Blond doppelganger Santa reminds me of the bouncy underwear models in the cheeky Andrew Christian Christmas video that made the rounds a few years ago. His Adonis belt is distracting, RHG.
I’m pretty sure the Jingle My Balls Santa is smoking a Virginia Slims. Long, long cigarettes from the back in the day for all you youngsters. I’ll toddle back to my rocking chair now.
I thought that said “Tangle My Balls” –even worse.
Are we sure it’s leather? could it be…..PLEATHER???
Jingle my Balls dude doesn’t look angry to me, just confused. Like his buddy just told him a completely incredulous story about an octopus fishing expedition gone horribly wrong and a stray cat that saved the day while a couple of frat boys argued over who’s more of a bro in the background while the third bro was getting an ill advised tattoo that does not translate the way he thinks it translates. (They thought it was a booze cruise, why there was a tatoo artist on said boat is another story). It also involved cheap Vodka, and fruit. YMMV
The (first? See Lisa C’s comment #9 above) seven volumes (from Wolf Tales through Wolf Tales VII) are all available at/through the Hackensack Public Library. We make them weird in New Jersey.
A couple of the other covers approach the first one for “not even when we were young, flexible and in good shape” positions, so I expect that “bananapants crazysauce” may even be understating the case.
“CarrieS: What’s with all the sexy Santas? Santa is not sexy. Dressing up as Santa is not sexy. Wearing a festive hat from the Dollar Store is not sexy.”
Yes! That! Thank you!
Also, my brother just linked me to Cover Snark last night, and I read through the archives while I was supposed to be asleep…thank you for giving me numerous explosions of stifled laughter 🙂
Wolf Tales – I read the review quote to mean that you’d want a fan of the book to talk you out of setting it on fire.
Dog Soldier boy appears to be holding his pants up.

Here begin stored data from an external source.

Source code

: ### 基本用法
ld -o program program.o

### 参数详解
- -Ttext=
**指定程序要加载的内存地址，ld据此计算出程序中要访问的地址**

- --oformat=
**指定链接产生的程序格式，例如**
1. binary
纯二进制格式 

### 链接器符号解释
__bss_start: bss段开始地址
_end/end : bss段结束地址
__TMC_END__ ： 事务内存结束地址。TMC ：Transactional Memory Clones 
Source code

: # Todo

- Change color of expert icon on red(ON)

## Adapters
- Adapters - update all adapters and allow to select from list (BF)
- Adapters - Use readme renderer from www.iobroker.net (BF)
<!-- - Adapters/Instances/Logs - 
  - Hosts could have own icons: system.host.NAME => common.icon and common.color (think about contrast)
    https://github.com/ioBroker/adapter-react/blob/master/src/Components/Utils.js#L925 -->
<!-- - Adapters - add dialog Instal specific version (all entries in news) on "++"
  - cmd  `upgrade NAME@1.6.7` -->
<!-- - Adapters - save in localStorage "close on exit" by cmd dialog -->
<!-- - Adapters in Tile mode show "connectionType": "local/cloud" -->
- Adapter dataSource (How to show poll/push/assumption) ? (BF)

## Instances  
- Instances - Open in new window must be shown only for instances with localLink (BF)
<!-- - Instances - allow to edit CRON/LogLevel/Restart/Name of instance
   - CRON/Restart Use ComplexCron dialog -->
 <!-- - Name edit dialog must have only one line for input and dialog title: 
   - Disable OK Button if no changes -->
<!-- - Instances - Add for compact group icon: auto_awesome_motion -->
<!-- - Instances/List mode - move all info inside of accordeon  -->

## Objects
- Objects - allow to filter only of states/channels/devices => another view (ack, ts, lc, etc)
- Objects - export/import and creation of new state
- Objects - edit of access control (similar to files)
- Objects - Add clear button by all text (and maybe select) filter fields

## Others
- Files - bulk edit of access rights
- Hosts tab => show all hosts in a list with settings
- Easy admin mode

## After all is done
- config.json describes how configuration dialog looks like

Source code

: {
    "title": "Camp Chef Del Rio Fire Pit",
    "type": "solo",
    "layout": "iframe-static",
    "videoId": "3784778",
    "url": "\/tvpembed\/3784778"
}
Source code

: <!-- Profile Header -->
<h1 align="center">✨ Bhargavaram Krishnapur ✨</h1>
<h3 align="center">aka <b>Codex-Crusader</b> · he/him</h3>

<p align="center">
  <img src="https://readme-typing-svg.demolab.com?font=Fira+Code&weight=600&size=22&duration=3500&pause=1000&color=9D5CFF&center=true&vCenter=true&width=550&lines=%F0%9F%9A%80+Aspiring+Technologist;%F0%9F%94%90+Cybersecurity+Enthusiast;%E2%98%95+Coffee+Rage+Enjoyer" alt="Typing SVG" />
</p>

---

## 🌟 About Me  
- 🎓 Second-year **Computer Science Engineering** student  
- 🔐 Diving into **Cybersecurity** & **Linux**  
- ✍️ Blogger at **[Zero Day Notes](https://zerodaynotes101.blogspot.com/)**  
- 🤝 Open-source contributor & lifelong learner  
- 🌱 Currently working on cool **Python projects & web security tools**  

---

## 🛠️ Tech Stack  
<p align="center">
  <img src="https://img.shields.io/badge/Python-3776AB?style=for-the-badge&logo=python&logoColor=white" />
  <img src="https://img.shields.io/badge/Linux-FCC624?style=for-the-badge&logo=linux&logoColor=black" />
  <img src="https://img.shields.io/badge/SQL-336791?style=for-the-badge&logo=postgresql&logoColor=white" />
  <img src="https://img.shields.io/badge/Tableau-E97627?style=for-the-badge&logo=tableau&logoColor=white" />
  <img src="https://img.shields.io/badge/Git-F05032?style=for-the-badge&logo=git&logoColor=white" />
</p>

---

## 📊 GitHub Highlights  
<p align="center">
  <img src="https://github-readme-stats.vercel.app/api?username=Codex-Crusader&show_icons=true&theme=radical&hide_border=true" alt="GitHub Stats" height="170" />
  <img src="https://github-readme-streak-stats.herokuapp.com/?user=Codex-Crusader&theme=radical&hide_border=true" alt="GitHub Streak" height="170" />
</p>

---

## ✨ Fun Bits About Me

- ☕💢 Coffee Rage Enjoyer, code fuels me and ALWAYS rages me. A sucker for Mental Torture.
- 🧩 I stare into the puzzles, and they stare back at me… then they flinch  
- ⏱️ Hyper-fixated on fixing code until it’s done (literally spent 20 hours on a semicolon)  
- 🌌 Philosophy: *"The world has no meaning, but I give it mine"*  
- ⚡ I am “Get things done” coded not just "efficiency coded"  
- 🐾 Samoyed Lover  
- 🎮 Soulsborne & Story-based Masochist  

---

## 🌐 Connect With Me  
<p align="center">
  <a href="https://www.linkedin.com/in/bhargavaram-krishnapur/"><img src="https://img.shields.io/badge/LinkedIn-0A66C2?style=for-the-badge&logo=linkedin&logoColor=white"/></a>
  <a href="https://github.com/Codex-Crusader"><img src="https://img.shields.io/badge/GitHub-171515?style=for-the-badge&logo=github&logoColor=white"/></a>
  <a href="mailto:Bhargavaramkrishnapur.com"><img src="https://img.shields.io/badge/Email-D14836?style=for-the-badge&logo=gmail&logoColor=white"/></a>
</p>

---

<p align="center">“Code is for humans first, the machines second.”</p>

Surely if his pecs are there, and his four pack is there, then his pants are reallly, really low. Especially once you factor in the boxer elastic.
I’m more concerned about the Studmuffin cover: she’s flashing her naked body at him and he’s not looking at her!
I’ve seen Bashful Santa (-hat + bride) on 2 more covers! Same stock photo for both titles:
“Vegas Love” by Jillian Dodd
“Ready to Run” by Lauren Layne
Some work with Google Image Search led to istockphoto dot com, specifically “sexy muscular shirtless man santa claus hat”. Just how many bitches have pursued the same line of inquiry in the last two days, causing this ready-made search to bob to the surface so quickly? And if I searched a little further, would I learn the model’s name? Poor guy probably isn’t even getting residuals, and this Sexy Santa photo shoot will haunt him through all his days. Hope he never decides to run for office.
OMG, how I love cover snark. I would not care if some part of the blog is devoted to it everyday!!
Part of the description of “jingle my balls” – Welcome to Jenika and Jordan’s Hot-Bite Christmas where the packages are big, the stockings are definitely hung, and snow isn’t the only thing that gets plowed.